* _TASK STATEMENT_
Go through the listing and pick out each line with the word "tikzcd" in it.
═══ EXERCISE DATA
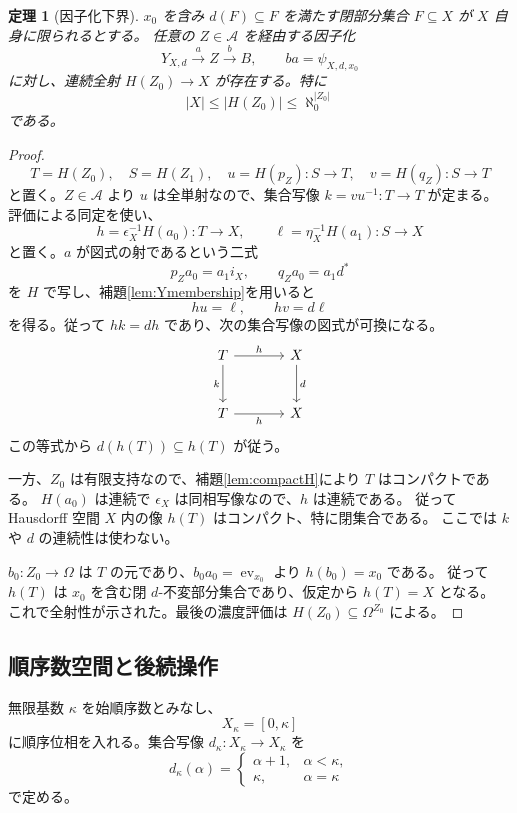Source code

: \documentclass[a4paper,11pt]{ltjsarticle}
\theoremstyle{japaneseplain}
\newtheorem{theorem}{定理}[section]
\newcommand{\A}{\mathcal A}
\newcommand{\ev}{\operatorname{ev}}
\begin{document}
\begin{theorem}[因子化下界]\label{thm:bound}
$x_0$ を含み $d(F)\subseteq F$ を満たす閉部分集合 $F\subseteq X$ が
$X$ 自身に限られるとする。
任意の $Z\in\A$ を経由する因子化
\begin{equation}\label{eq:factorization}
 Y_{X,d}\xrightarrow{a}Z\xrightarrow{b}B,
 \qquad ba=\psi_{X,d,x_0}
\end{equation}
に対し、連続全射 $H(Z_0)\to X$ が存在する。特に
\begin{equation}\label{eq:bound}
 |X|\le |H(Z_0)|\le\aleph_0^{|Z_0|}
\end{equation}
である。
\end{theorem}
\begin{proof}
\[
 T=H(Z_0),\quad S=H(Z_1),\quad
 u=H(p_Z):S\to T,\quad v=H(q_Z):S\to T
\]
と置く。$Z\in\A$ より $u$ は全単射なので、集合写像 $k=vu^{-1}:T\to T$ が定まる。
評価による同定を使い、
\[
 h=\epsilon_X^{-1}H(a_0):T\to X,\qquad
 \ell=\eta_X^{-1}H(a_1):S\to X
\]
と置く。$a$ が図式の射であるという二式
\[
 p_Za_0=a_1i_X,\qquad q_Za_0=a_1d^*
\]
を $H$ で写し、補題\ref{lem:Ymembership}を用いると
\begin{equation}\label{eq:dualcommutation}
 hu=\ell,\qquad hv=d\ell
\end{equation}
を得る。従って $hk=dh$ であり、次の集合写像の図式が可換になる。
\[
 \begin{tikzcd}[column sep=large,row sep=large]
 T \arrow[r,"h"] \arrow[d,"k"'] & X \arrow[d,"d"]\\
 T \arrow[r,"h"'] & X
 \end{tikzcd}
\]
この等式から $d(h(T))\subseteq h(T)$ が従う。

一方、$Z_0$ は有限支持なので、補題\ref{lem:compactH}により $T$ はコンパクトである。
$H(a_0)$ は連続で $\epsilon_X$ は同相写像なので、$h$ は連続である。
従って Hausdorff 空間 $X$ 内の像 $h(T)$ はコンパクト、特に閉集合である。
ここでは $k$ や $d$ の連続性は使わない。

$b_0:Z_0\to\Omega$ は $T$ の元であり、$b_0a_0=\ev_{x_0}$ より $h(b_0)=x_0$ である。
従って $h(T)$ は $x_0$ を含む閉 $d$-不変部分集合であり、仮定から $h(T)=X$ となる。
これで全射性が示された。最後の濃度評価は $H(Z_0)\subseteq\Omega^{Z_0}$ による。
\end{proof}

\subsection{順序数空間と後続操作}

無限基数 $\kappa$ を始順序数とみなし、
\[
 X_\kappa=[0,\kappa]
\]
に順序位相を入れる。集合写像 $d_\kappa:X_\kappa\to X_\kappa$ を
\begin{equation}\label{eq:successor}
 d_\kappa(\alpha)=
 \begin{cases}
  \alpha+1,&\alpha<\kappa,\\
  \kappa,&\alpha=\kappa
 \end{cases}
\end{equation}
で定める。
\end{document}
══════
* _WRITTEN ANSWER_
 \begin{tikzcd}[column sep=large,row sep=large]
 \end{tikzcd}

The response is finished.